Cela fait une semaine que les journalistes Loïc Lawson et Anani Sossou sont détenus à la prison civile de Lomé après une publication erronée sur les réseaux sociaux. Reporters sans frontières (RSF) condamne une privation de liberté abusive et appelle les autorités à les libérer immédiatement, et à cesser la répression contre les journalistes.
Deux journalistes togolais sont détenus depuis déjà une semaine pour une publication sur les réseaux sociaux. Le directeur de publication du journal le Flambeau des démocrates, Loïc Lawson, et le journaliste indépendant Anani Sossou sont poursuivis pour « diffamation », « atteinte à l’honneur » et « incitation à la révolte » à la suite d’une publication sur les réseaux sociaux. Le premier a écrit sur son compte X (ex-Twitter) que le ministre de l’Urbanisme, de l’Habitat et de la Réforme foncière, Kodjo Adedze, s’était fait voler 400 millions de francs CFA (environ 600 000 euros) chez lui. Le second a repris ce montant et s’est également interrogé, sur Facebook, sur la provenance de cet argent.
Le ministre, qui avait lui-même déclaré le cambriolage dont il avait été victime à la police, sans rendre le montant public, est à l’origine de la plainte contre les journalistes.
Convoqués le 13 novembre 2023 à la brigade de recherches et d’investigation (BRI) à Lomé, les deux journalistes ont tous deux reconnu avoir publié l’information du vol avec une surestimation du montant subtilisé. Ils ont été incarcérés à la prison civile de Lomé deux jours plus tard. La date de leur audience n’est pas encore connue.
La détention de ces deux journalistes depuis une semaine pour des publications sur les réseaux sociaux est en tout point abusive. Les délits de presse comme la diffamation ne devraient jamais être passibles d’emprisonnement. Outre cette accusation de diffamation, le recours à celle de l’incitation à la révolte est gravement disproportionné. RSF appelle les autorités à libérer immédiatement Loïc Lawson et Anani Sossou. La répression contre les professionnels des médias doit cesser.
Sadibou Marong
Directeur du bureau Afrique subsaharienne de RSF
Bien que le Code de la presse ne prévoit plus de peine privative de liberté depuis 2004, les réseaux sociaux restent exclus de son champ d’application, permettant ainsi aux propos diffusés par ces journalistes de relever du Code pénal et de ne pas pouvoir bénéficier des garanties des textes sectoriels.
Les journalistes dans le viseur des autorités
Les journalistes et les médias critiques sont régulièrement dans le viseur des autorités au Togo.
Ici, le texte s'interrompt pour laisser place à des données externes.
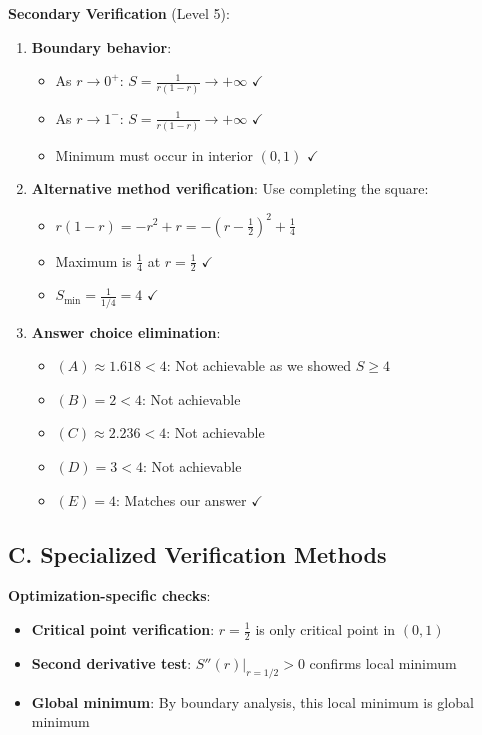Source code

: \documentclass[12pt]{article}
\begin{document}
\begin{verificationbox}
\textbf{Secondary Verification} (Level 5):
\begin{enumerate}[leftmargin=*]
    \item \textbf{Boundary behavior}: 
    \begin{itemize}
        \item As $r \to 0^+$: $S = \frac{1}{r(1-r)} \to +\infty$ $\checkmark$
        \item As $r \to 1^-$: $S = \frac{1}{r(1-r)} \to +\infty$ $\checkmark$
        \item Minimum must occur in interior $(0,1)$ $\checkmark$
    \end{itemize}
    \item \textbf{Alternative method verification}: Use completing the square:
    \begin{itemize}
        \item $r(1-r) = -r^2 + r = -(r - \frac{1}{2})^2 + \frac{1}{4}$
        \item Maximum is $\frac{1}{4}$ at $r = \frac{1}{2}$ $\checkmark$
        \item $S_{\min} = \frac{1}{1/4} = 4$ $\checkmark$
    \end{itemize}
    \item \textbf{Answer choice elimination}:
    \begin{itemize}
        \item $(A) \approx 1.618 < 4$: Not achievable as we showed $S \geq 4$
        \item $(B) = 2 < 4$: Not achievable
        \item $(C) \approx 2.236 < 4$: Not achievable
        \item $(D) = 3 < 4$: Not achievable
        \item $(E) = 4$: Matches our answer $\checkmark$
    \end{itemize}
\end{enumerate}

\subsection*{C. Specialized Verification Methods}

\textbf{Optimization-specific checks}:
\begin{itemize}[leftmargin=*]
    \item \textbf{Critical point verification}: $r = \frac{1}{2}$ is only critical point in $(0,1)$
    \item \textbf{Second derivative test}: $S''(r)|_{r=1/2} > 0$ confirms local minimum
    \item \textbf{Global minimum}: By boundary analysis, this local minimum is global minimum
\end{itemize}


\end{verificationbox}
\end{document}
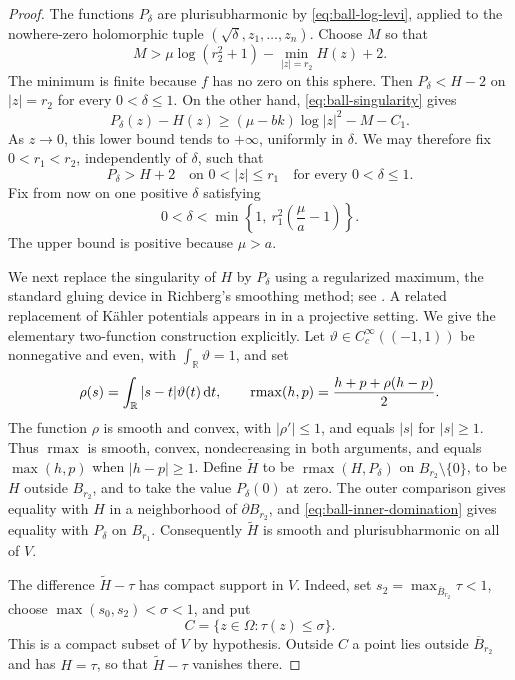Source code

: \begin{proof}
The functions $P_\delta$ are plurisubharmonic by \eqref{eq:ball-log-levi}, applied to the nowhere-zero holomorphic tuple $(\sqrt\delta,z_1,\ldots,z_n)$.  Choose $M$ so that
\[
 M>\mu\log(r_2^2+1)-\min_{|z|=r_2}H(z)+2.
\]
The minimum is finite because $f$ has no zero on this sphere.  Then $P_\delta<H-2$ on $|z|=r_2$ for every $0<\delta\le1$. On the other hand, \eqref{eq:ball-singularity} gives
\[
 P_\delta(z)-H(z)
 \ge(\mu-bk)\log|z|^2-M-C_1.
\]
As $z\to0$, this lower bound tends to $+\infty$, uniformly in $\delta$. We may therefore fix $0<r_1<r_2$, independently of $\delta$, such that
\begin{equation}
 P_\delta>H+2\quad\text{on }0<|z|\le r_1
 \quad\text{for every }0<\delta\le1.
 \label{eq:ball-inner-domination}
\end{equation}
Fix from now on one positive $\delta$ satisfying
\begin{equation}
 0<\delta<\min\left\{1,\ r_1^2\left(\frac\mu a-1\right)\right\}.
 \label{eq:ball-delta-choice}
\end{equation}
The upper bound is positive because $\mu>a$.

We next replace the singularity of $H$ by $P_\delta$ using a regularized maximum, the standard gluing device in Richberg's smoothing method; see \cite[Section~2]{HarveyLawsonPlis2020}. A related replacement of K\"ahler potentials appears in \cite[Proposition~3.3]{WittNystrom2018} in a projective setting. We give the elementary two-function construction explicitly. Let $\vartheta\in C_c^\infty((-1,1))$ be nonnegative and even, with $\int_{\mathbb{R}}\vartheta=1$, and set
\[
 \rho(s)=\int_{\mathbb{R}}|s-t|\vartheta(t)\,\mathrm{d} t,
 \qquad
 \operatorname{rmax}(h,p)=\frac{h+p+\rho(h-p)}2.
\]
The function $\rho$ is smooth and convex, with $|\rho'|\le1$, and equals $|s|$ for $|s|\ge1$.  Thus $\operatorname{rmax}$ is smooth, convex, nondecreasing in both arguments, and equals $\max(h,p)$ when $|h-p|\ge1$.  Define $\widetilde H$ to be $\operatorname{rmax}(H,P_\delta)$ on $B_{r_2}\setminus\{0\}$, to be $H$ outside $B_{r_2}$, and to take the value $P_\delta(0)$ at zero. The outer comparison gives equality with $H$ in a neighborhood of $\partial B_{r_2}$, and \eqref{eq:ball-inner-domination} gives equality with $P_\delta$ on $B_{r_1}$.  Consequently $\widetilde H$ is smooth and plurisubharmonic on all of $V$.

The difference $\widetilde H-\tau$ has compact support in $V$. Indeed, set $s_2=\max_{\overline B_{r_2}}\tau<1$, choose $\max(s_0,s_2)<\sigma<1$, and put
\begin{equation}
 C=\{z\in\Omega:\tau(z)\le\sigma\}.
 \label{eq:ball-support}
\end{equation}
This is a compact subset of $V$ by hypothesis.  Outside $C$ a point lies outside $\overline B_{r_2}$ and has $H=\tau$, so that $\widetilde H-\tau$ vanishes there.


\end{proof}
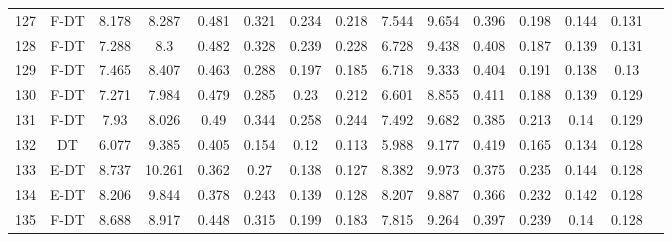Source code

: \begin{longtable}{@{\hskip3pt}c@{\hskip3pt}c@{\hskip3pt}c@{\hskip3pt}c@{\hskip3pt}c@{\hskip3pt}c@{\hskip3pt}c@{\hskip3pt}c@{\hskip3pt}c@{\hskip3pt}c@{\hskip3pt}c@{\hskip3pt}c@{\hskip3pt}c@{\hskip3pt}c@{\hskip3pt}c}
        127 &           F-DT &             8.178 &          8.287 &           0.481 &           0.321 &           0.234 &           0.218 &               7.544 &           9.654 &           0.396 &         0.198 &          0.144 &           0.131 \\
        128 &           F-DT &             7.288 &            8.3 &           0.482 &           0.328 &           0.239 &           0.228 &               6.728 &           9.438 &           0.408 &         0.187 &          0.139 &           0.131 \\
        129 &           F-DT &             7.465 &          8.407 &           0.463 &           0.288 &           0.197 &           0.185 &               6.718 &           9.333 &           0.404 &         0.191 &          0.138 &            0.13 \\
        130 &           F-DT &             7.271 &          7.984 &           0.479 &           0.285 &            0.23 &           0.212 &               6.601 &           8.855 &           0.411 &         0.188 &          0.139 &           0.129 \\
        131 &           F-DT &              7.93 &          8.026 &            0.49 &           0.344 &           0.258 &           0.244 &               7.492 &           9.682 &           0.385 &         0.213 &           0.14 &           0.129 \\
        132 &             DT &             6.077 &          9.385 &           0.405 &           0.154 &            0.12 &           0.113 &               5.988 &           9.177 &           0.419 &         0.165 &          0.134 &           0.128 \\
        133 &           E-DT &             8.737 &         10.261 &           0.362 &            0.27 &           0.138 &           0.127 &               8.382 &           9.973 &           0.375 &         0.235 &          0.144 &           0.128 \\
        134 &           E-DT &             8.206 &          9.844 &           0.378 &           0.243 &           0.139 &           0.128 &               8.207 &           9.887 &           0.366 &         0.232 &          0.142 &           0.128 \\
        135 &           F-DT &             8.688 &          8.917 &           0.448 &           0.315 &           0.199 &           0.183 &               7.815 &           9.264 &           0.397 &         0.239 &           0.14 &           0.128 \\

\end{longtable}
En mars dernier, les journalistes Ferdinand Ayité et Isidore Kouwonou, respectivement directeur de publication et rédacteur en chef du média en ligne L’Alternative, avaient été obligés de fuir le pays après avoir été arrêtés et intimidés. Ils ont été condamnés par contumace à trois ans de prison ferme pour “outrage à l’autorité » et « propagation de propos mensongers sur les réseaux sociaux » à la suite de plaintes de deux ministres.
Ferdinand Ayité fait également partie des journalistes ciblés par les autorités togolaises et surveillés par le logiciel espion Pegasus. Son journal avait été suspendu début 2021 sur plainte d’un ministre, et en mars 2020 après celle de l’ambassadeur de France. Cette même année, le journaliste et sa publication avaient été condamnés à une amende de quatre millions de francs CFA (un peu plus de 6 000 euros) après avoir révélé des détournements colossaux d’argent dans l’importation du carburant au Togo, une affaire plus connue sous le nom de “Pétrole-gate”.
Début 2021, l’hebdomadaire Indépendant Express avait, lui, été interdit de parution sous toutes ses formes à la suite d’un simple article relatant des vols présumés de “cuillères dorées” par des ministres. Son directeur de publication, Carlos Ketohou, avait déjà été arrêté et détenu illégalement après la publication de cet article.